Simple, direct questions don't bother me. Weasels who overlook the fact that GS got $13 billion in bailout money via AIG do.
There were some recent articles on a theft of GS trading code. One story reported (excerpt):
“because of the way this software interfaces with the various markets and exchanges, the bank has warned it could be used to “manipulate markets in unfair ways”
From: http://www.cnbc.com/id/31783285.
My question is: How do they know the software can be used to manipulate the market in unfair ways? And does this have any relationship to their $6.8 billion in second quarter trading profits?
1. This guy has friends or relatives @ GS hence he’s carrying water for them. A shill, a mouthpiece. That’s to be polite, I should call him a simple whore, but that would be insulting to whores who can and do provide pleasure, however transient. GS just screws America and doesn’t even bother asking if it was good for us, too.

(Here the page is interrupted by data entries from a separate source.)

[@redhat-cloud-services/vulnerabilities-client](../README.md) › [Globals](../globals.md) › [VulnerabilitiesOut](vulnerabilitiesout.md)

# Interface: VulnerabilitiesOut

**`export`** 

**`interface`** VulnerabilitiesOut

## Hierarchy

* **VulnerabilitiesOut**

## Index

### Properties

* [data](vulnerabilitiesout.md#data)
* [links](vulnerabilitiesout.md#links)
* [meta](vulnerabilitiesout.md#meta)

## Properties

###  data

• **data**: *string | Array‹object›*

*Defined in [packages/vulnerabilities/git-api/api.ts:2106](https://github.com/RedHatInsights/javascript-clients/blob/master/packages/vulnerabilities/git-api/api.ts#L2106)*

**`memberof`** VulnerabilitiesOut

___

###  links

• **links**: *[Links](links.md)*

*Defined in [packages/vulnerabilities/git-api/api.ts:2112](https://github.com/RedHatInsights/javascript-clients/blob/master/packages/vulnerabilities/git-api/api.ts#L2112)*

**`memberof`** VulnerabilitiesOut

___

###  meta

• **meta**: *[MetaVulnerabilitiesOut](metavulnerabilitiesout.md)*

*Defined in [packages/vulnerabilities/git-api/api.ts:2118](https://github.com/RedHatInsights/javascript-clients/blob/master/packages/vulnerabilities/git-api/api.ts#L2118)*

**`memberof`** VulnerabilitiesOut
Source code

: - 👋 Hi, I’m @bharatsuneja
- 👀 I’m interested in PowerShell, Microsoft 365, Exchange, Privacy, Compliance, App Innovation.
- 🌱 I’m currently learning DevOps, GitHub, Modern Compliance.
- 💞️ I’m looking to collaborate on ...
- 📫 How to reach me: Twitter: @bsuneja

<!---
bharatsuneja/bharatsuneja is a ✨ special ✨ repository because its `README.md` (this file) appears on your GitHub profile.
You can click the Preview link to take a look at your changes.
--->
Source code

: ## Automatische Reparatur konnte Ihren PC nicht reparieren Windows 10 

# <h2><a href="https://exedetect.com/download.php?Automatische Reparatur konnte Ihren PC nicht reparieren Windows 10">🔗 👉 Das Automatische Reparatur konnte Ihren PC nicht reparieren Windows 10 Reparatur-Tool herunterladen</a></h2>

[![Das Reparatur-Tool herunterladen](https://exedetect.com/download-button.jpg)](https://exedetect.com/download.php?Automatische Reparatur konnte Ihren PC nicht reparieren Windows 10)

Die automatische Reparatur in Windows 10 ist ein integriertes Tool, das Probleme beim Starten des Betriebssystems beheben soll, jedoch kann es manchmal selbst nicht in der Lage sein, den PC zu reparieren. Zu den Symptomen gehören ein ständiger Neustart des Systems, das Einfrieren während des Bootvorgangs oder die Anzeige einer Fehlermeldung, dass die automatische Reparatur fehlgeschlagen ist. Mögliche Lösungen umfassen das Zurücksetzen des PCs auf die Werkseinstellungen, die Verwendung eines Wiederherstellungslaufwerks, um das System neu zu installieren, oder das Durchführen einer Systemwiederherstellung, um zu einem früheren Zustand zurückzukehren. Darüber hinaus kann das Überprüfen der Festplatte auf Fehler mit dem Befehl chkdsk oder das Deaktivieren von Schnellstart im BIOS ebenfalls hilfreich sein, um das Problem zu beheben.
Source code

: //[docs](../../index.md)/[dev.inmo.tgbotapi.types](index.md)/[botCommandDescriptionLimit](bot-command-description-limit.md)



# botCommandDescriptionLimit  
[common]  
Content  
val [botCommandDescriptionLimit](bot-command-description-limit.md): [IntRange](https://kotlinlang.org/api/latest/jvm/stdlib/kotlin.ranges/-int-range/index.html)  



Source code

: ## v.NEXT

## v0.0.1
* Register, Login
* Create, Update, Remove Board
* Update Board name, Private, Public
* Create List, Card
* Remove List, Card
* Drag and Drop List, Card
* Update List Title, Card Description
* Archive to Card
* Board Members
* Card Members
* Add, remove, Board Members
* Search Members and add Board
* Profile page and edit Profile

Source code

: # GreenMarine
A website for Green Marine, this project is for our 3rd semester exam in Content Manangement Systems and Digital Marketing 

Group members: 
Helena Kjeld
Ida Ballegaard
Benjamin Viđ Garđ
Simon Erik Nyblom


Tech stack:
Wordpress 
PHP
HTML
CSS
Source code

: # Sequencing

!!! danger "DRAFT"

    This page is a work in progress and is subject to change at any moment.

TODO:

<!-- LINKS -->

2. If I got a few billion from the goobers, I could be highly successful too.
GS employees should be thankful they ain’t hanging from lamp posts or adorning the trees of Central Park.
So how much profit is appropriate? Just asking.
And once again, I answered you.
So here are some questions to you - do YOU have a problem with the fact that GS got $13 billion in AIG bailout money? And that their former chairman was the architect of that bailout? Do you think AIG would be posting a $3.5 billion profit now without that bailout money? Do you have a problem with such an incestuous relationship between the Treasury Secretary and a financial firm?
First of all, I think that is a very stupid and irrelevant question.
Secondly Goldman Sucks is a taxpayer charity, what kind of profits are other charities limited to?
OK, the same then.
Any lie is considered acceptable if the target is a rich financier or firm. Why? Because hatred of capitalism is rampant.
If it was a stupid question, why did you answer it yourself?
If someone doesn't care how much money they lose they can reverse the objective and trade as dumb as possible to move a market as much as possible for the amount sold. They'd hurt themselves but would also destabilize the market they traded in.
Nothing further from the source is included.